Purple Art

[March 21 2019]

Giasco Bertoli’s “The Queen Is Dead” Exhibition at Galerie Mannerheim, Paris

Giasco Bertoli’s photographs of cassettes tapes are the kinship charts of once-shared memories. A home-made cassette served as a religious-like token that connected people. These photographs link these once-shared associations, music’s name performers, grooves, and styles. They are now the grave markers of a short-lived tradition. The photographs are memory images; they need to be read for the performances they contain.
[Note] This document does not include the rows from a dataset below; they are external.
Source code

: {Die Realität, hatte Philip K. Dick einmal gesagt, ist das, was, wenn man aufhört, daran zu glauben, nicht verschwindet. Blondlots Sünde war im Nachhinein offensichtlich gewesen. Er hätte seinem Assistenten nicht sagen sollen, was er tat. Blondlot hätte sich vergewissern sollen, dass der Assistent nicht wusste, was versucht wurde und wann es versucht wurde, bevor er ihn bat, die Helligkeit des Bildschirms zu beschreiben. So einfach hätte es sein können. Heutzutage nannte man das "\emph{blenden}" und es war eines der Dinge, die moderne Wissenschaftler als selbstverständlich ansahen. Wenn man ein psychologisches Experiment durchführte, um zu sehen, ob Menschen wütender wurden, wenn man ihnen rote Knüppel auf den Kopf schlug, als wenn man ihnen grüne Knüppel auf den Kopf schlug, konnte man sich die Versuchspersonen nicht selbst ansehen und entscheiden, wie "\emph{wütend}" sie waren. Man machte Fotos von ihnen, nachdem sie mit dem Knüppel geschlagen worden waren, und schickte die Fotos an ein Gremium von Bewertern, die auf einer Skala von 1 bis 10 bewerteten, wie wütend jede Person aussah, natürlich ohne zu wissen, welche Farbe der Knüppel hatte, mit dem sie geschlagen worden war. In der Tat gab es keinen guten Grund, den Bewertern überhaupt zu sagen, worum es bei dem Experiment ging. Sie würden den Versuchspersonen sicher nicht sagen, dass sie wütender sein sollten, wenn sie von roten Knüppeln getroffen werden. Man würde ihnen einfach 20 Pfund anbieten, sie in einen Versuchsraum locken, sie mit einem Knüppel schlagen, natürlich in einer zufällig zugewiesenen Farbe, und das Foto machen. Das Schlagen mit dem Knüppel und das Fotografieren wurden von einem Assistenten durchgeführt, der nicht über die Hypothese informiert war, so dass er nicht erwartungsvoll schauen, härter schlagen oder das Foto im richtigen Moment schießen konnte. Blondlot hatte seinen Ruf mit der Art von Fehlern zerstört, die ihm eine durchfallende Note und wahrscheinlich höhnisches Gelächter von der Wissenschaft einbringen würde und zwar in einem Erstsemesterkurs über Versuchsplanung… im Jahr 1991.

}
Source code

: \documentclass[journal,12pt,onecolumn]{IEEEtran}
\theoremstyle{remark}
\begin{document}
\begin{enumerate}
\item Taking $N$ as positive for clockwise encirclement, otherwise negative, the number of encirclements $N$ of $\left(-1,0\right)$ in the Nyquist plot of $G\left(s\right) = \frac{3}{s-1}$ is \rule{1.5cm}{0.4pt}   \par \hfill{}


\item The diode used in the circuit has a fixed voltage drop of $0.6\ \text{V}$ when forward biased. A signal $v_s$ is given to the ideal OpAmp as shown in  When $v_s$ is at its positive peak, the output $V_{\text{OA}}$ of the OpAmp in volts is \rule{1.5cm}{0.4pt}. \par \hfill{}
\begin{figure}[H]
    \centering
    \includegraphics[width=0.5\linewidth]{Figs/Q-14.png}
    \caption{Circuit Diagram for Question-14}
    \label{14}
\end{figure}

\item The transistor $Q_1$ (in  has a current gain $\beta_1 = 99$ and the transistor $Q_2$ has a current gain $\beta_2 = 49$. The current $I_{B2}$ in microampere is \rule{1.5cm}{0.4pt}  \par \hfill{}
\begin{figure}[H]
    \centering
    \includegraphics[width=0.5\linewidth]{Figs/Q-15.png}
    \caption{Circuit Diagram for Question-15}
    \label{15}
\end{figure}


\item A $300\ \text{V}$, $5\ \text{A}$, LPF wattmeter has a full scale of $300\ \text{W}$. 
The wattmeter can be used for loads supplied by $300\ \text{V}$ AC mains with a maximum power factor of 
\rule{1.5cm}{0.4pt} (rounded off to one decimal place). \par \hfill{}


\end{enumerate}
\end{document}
Small audio-cassette players and recorders were introduced in 1963. Players were made for cars in 1968. In 1979, the Sony Walkman came out, using ear phones. Compact audio cassettes came 30-, 45-, 60-, and 120-minute durations. These little objects, the shape of a credit card, the thickness of a tiny pack of cigarettes, were given as gifts, traded, copied, and recopied. Their very invention antiquated radio’s distracting ads and vinyl record’s necessary home listening and the limit of 22-minutes per side. Compact Cassettes made possible the home-made playlist.

Even longer-duration Compact Discs entered the market in 1982 — the mini-discs joined the competition in 1992, discontinued in 2013. Computer technology increased duration. I met a kid who had a 30,000 item playlist—1500 hours or nine weeks of steady listening, enough for deep-space flight or a steady-stream loop. The madness of such duration might be why the humanist vinyl record album has returned, which are softer in atmosphere and timed for listening rather than as sonic décor or to dance to the relentless 120 BPMs one hears today.
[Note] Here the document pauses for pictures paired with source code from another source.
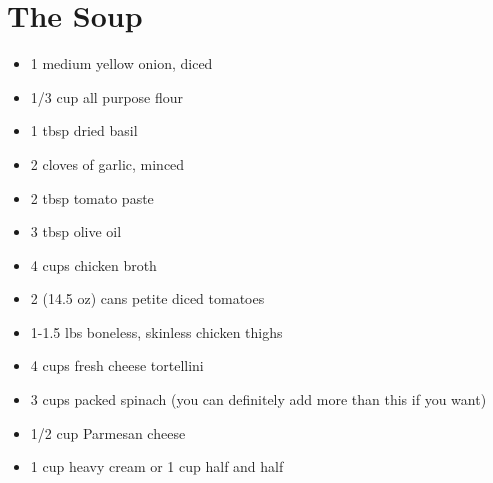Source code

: \section{The Soup}

\begin{itemize}
\item 1 medium yellow onion, diced
\item 1/3 cup all purpose flour
\item 1 tbsp dried basil
\item 2 cloves of garlic, minced
\item 2 tbsp tomato paste
\item 3 tbsp olive oil
\item 4 cups chicken broth
\item 2 (14.5 oz) cans petite diced tomatoes
\item 1-1.5 lbs boneless, skinless chicken thighs
\item 4 cups fresh cheese tortellini
\item 3 cups packed spinach (you can definitely add more than this if you want)
\item 1/2 cup Parmesan cheese
\item 1 cup heavy cream or 1 cup half and half
\end{itemize}

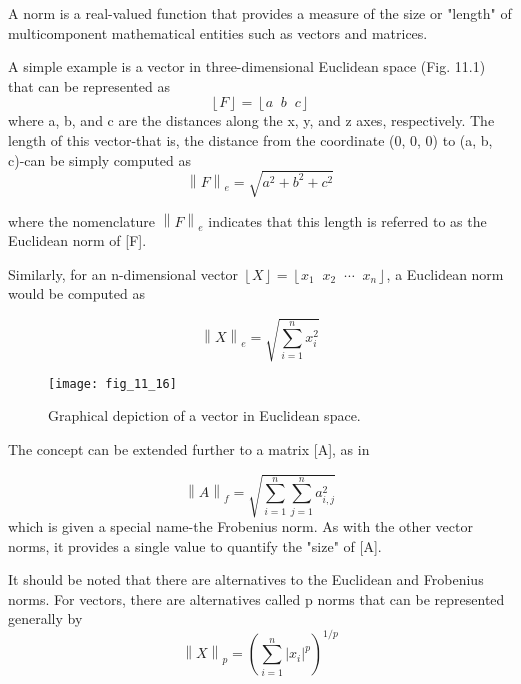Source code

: \documentclass[../main.tex]{subfiles}
\begin{document}
A norm is a real-valued function that provides a measure of the size or "length" of multicomponent mathematical entities such as vectors and matrices.

A simple example is a vector in three-dimensional Euclidean space (Fig. 11.1) that can be represented as
\begin{equation}
\left \lfloor F \right \rfloor =\left \lfloor a\;\;b\;\;c \right \rfloor 
\end{equation}
where a, b, and c are the distances along the x, y, and z axes, respectively. The length of this vector-that is, the distance from the coordinate (0, 0, 0) to (a, b, c)-can be simply computed as
\begin{equation}
\left \| F \right \|_{e}=
\sqrt{a^{2}+b^{2}+c^{2}}
\end{equation}

where the nomenclature $\left \| F \right \|_{e}$ indicates that this length is referred to as the Euclidean norm of [F].

Similarly, for an n-dimensional vector $\left \lfloor X \right \rfloor = \left \lfloor x_{1}\;\; x_{2}\;\; \cdots \;\; x_{n} \right \rfloor$, a Euclidean norm would be computed as

\begin{equation}
\left \| X \right \|_{e}=
\sqrt{\sum_{i=1}^{n}x_{i}^{2}}
\end{equation}
\begin{figure}[H]
	\centering
	\texttt{[image: fig\_11\_16]}
	\caption{\textsf{Graphical depiction of a vector in Euclidean space.}}
	\label{fig:fig_11_16}
\end{figure}

The concept can be extended further to a matrix [A], as in

\begin{equation}
\left \| A \right \|_{f}=
\sqrt{\sum_{i=1}^{n}\sum_{j=1}^{n}a_{i,j}^{2}}
\tag{11.5}
\end{equation}
which is given a special name-the Frobenius norm. As with the other vector norms, it provides a single value to quantify the "size" of [A].

It should be noted that there are alternatives to the Euclidean and Frobenius norms. For vectors, there are alternatives called p norms that can be represented generally by
\begin{equation}
\left \| X \right \|_{p}=
\left ( \sum_{i=1}^{n}\left | x_{i} \right |^{p} \right )^{1/p}
\end{equation}
\end{document}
Between 1970 and 2000, home recorded and the pre-recorded Compact Cassettes turned pedestrians, drivers, and travelers into soundscape submariners. Giasco Bertoli—a DJ to his friends—made many playlists: ballads, rock, the ’90s, the 2000s, the songs and albums he and his cohorts played. I have them in my car; they are my most repeatedly listenable and asked for playlists.
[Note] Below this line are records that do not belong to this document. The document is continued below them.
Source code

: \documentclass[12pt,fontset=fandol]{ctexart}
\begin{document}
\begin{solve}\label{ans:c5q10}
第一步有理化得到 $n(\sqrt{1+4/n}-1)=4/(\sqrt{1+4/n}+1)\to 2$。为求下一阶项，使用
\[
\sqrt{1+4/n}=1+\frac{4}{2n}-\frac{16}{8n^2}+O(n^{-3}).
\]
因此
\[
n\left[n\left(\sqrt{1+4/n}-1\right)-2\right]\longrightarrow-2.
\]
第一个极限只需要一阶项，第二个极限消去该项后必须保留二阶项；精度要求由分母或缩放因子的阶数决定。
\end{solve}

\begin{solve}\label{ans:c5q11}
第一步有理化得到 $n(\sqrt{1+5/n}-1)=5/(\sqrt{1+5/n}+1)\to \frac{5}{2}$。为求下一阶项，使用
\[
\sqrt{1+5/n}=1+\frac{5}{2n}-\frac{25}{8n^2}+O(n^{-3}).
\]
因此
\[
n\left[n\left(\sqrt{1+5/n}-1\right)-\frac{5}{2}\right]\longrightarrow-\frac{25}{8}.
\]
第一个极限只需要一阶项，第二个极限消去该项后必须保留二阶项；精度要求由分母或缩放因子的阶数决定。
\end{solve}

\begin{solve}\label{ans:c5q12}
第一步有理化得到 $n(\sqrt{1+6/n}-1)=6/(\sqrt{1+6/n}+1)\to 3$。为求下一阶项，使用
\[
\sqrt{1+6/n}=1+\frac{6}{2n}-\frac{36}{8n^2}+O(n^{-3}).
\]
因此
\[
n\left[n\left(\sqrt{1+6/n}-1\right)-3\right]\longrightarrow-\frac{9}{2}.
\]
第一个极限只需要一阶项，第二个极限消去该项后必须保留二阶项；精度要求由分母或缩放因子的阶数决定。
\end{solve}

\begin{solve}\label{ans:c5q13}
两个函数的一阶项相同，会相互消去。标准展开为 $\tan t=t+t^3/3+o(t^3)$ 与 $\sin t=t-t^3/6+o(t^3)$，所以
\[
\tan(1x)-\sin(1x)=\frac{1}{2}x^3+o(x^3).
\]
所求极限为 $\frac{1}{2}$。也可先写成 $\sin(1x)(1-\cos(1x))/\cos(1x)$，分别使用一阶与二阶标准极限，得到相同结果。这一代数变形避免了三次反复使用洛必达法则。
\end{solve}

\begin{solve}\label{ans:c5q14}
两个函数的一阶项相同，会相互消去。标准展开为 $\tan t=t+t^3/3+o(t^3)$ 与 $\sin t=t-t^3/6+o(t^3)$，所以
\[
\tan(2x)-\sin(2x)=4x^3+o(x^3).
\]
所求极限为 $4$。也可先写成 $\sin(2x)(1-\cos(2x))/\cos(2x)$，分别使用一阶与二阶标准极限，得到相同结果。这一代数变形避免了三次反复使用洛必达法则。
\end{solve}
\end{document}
 Giasco Bertoli’s photography—his portraits and fashion shoots, but especially his series of Tennis Courts, empty or abandoned—enshrine the architecture of formalized experience. The cassette photographs memorialize a technology that evolved into a means to share recorded music. Cassettes were the portable icons of this musical kinships. His photographs retrace a former practice.

“The Queen Is Dead” is on view until April 6th at Galerie Mannerheim, Paris.